Nicholas & Tomasevic (2021) LLP, 61 Cal.App.5th 136, 151.)
Defendant’s motion fails on the first
prong alone. Nonetheless, Defendant’s evidence also fails to preclude Plaintiff’s
claims as a matter of law for purposes of the second prong. Defendant argues
that Plaintiff failed to provide proper documentation of a disability and
cannot demonstrate that she suffered an adverse employment action. (Mtn. 11:20-13:8.)
However, Plaintiff has evidence that she
submitted documentation from her medical providers detailing her health
concerns and recommending telework. (Rouse Decl. ¶ 14.) A factual dispute over
the adequacy of Plaintiff’s documentation does not defeat the minimal merit of
Plaintiff’s claims. Additionally, Defendant itself acknowledges that an adverse
employment action is any “course or pattern of conduct that, taken as a whole,
materially and adversely affected the terms, and conditions of a plaintiff’s
employment.” (Mtn. 11:20-27 [quoting Holmes v. Petrovich Development Co.,
LLC (2011) 191 Cal.App.4th 1047, 1063].) Nothing in that definition excludes
the conduct at issue here. Plaintiff was made to work in person despite
underlying health conditions that rendered her particularly vulnerable to COVID
infection, which caused increased anxiety as coworkers around her became sick
with COVID. (Rouse Decl. ¶¶ 26, 39.) This could be considered by a reasonable
jury to have “adversely affected the terms, and conditions of a plaintiff’s
employment.” (See Holmes, supra, 191 Cal.App.4th at p. 1063.)
Defendant also argues that it
sufficiently accommodated Plaintiff in 2021 and that Plaintiff did not request
an accommodation in 2022. (Mtn. 14:17-15:9.) However, Plaintiff disputes that
the accommodations were adequate because she had to work in person despite her
immunocompromised state, and she made an accommodation request as recently as
February 2022. (Rouse Decl. ¶¶ 24-26, 28; see Swanson v.
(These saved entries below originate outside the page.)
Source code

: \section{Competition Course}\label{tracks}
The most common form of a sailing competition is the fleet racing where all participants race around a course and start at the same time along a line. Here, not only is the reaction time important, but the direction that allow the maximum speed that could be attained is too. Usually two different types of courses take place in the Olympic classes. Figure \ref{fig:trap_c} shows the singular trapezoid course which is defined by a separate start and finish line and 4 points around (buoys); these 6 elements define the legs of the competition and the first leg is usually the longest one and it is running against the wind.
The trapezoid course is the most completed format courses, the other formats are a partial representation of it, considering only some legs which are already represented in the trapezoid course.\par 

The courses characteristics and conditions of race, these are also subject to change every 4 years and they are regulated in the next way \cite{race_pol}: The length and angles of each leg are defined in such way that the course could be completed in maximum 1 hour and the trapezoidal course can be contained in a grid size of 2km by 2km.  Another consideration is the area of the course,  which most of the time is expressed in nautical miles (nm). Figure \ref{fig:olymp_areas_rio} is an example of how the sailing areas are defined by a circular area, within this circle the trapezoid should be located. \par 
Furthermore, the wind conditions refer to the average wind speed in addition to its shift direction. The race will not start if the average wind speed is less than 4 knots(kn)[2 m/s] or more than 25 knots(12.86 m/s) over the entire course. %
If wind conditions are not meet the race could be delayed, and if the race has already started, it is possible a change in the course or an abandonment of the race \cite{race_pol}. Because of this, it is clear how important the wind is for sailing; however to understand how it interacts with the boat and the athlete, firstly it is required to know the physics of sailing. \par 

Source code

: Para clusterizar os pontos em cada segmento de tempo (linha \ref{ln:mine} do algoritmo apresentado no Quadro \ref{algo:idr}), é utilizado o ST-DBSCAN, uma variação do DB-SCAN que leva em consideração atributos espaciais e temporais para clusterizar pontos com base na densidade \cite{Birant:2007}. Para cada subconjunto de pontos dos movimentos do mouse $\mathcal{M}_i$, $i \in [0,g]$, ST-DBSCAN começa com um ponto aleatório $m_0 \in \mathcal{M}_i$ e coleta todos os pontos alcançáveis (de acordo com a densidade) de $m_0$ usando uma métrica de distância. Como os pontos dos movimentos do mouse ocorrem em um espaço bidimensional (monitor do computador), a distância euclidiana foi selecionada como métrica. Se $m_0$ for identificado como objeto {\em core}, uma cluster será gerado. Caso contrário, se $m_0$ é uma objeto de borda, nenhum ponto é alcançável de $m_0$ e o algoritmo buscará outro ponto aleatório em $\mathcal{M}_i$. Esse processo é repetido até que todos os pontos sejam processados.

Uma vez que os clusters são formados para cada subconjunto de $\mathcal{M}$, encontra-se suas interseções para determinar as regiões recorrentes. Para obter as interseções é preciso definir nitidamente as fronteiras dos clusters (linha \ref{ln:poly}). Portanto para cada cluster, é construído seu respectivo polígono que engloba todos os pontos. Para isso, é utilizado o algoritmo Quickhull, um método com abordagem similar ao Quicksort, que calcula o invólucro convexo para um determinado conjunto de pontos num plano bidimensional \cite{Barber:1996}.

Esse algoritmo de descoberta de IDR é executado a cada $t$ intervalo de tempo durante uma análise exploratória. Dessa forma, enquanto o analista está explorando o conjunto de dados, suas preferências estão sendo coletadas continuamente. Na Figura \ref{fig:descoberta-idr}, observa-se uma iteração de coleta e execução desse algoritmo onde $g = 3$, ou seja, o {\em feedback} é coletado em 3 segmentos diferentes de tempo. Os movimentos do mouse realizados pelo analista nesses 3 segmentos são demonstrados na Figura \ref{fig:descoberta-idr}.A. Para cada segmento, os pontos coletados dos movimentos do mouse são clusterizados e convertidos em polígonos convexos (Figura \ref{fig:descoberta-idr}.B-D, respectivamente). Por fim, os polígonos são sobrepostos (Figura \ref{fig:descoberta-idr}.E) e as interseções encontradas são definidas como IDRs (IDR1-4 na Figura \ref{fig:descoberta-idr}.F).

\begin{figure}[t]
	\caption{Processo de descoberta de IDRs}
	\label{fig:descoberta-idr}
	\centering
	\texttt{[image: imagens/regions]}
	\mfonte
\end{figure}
Morongo Unified
School Dist. (2014) 232 Cal.App.4th 954, 971 [“Once initiated, the employer
has a continuous obligation to engage in the interactive process in good faith”].)
Plaintiff also avers that her duties can be adequately performed remotely. (Rouse
Decl. ¶¶ 35-38.) This sufficiently establishes the minimal merit of Plaintiff’s
claims.
III.
Sanctions
“If the court finds that a special motion
to strike is frivolous or is solely intended to cause unnecessary delay, the court
shall award costs and reasonable attorney’s fees to a plaintiff prevailing on
the motion, pursuant to Section 128.5.” (Code Civ. Proc., § 425.16(c)(1).) “‘Frivolous’
means totally and completely without merit or for the sole purpose of harassing
an opposing party.” (Id., § 128.5(b)(2).) Sanctions under Section 128.5
should be “made with restraint” because “our adversary system requires that
attorneys and litigants be provided substantial breathing room to develop and
assert factual and legal arguments . . . .” (Kumar v. Ramsey (2021) 71
Cal.App.5th 1110, 1121, internal citations omitted.)
The Court finds that Defendant did not act
frivolously in filing its anti-SLAPP motion. Defendant believes that it legitimately
denied Plaintiff’s requests to work remotely based on a Memorandum of Understanding
(MOU) reflecting a policy that employees must sufficiently demonstrate a
disability before being allowed to telework. Plaintiff’s complaint does mention
this MOU, and acknowledges that the MOU affected Defendant’s telework policies.
(See FAC ¶¶ 78, 185-186.) A reasonable attorney may conclude that Plaintiff’s
complaint thus targets protected activity, or the publication of the MOU and
associated policies. Although Defendant is incorrect, as discussed above, its arguments
do not satisfy the standard for being frivolous. (See Code Civ. Proc., § 128.5(b)(3);
Kumar, supra, 71 Cal.App.5th at p. 1121.)
CONCLUSION
Defendant’s Special Motion to Strike
is DENIED. Plaintiff’s request for sanctions is denied.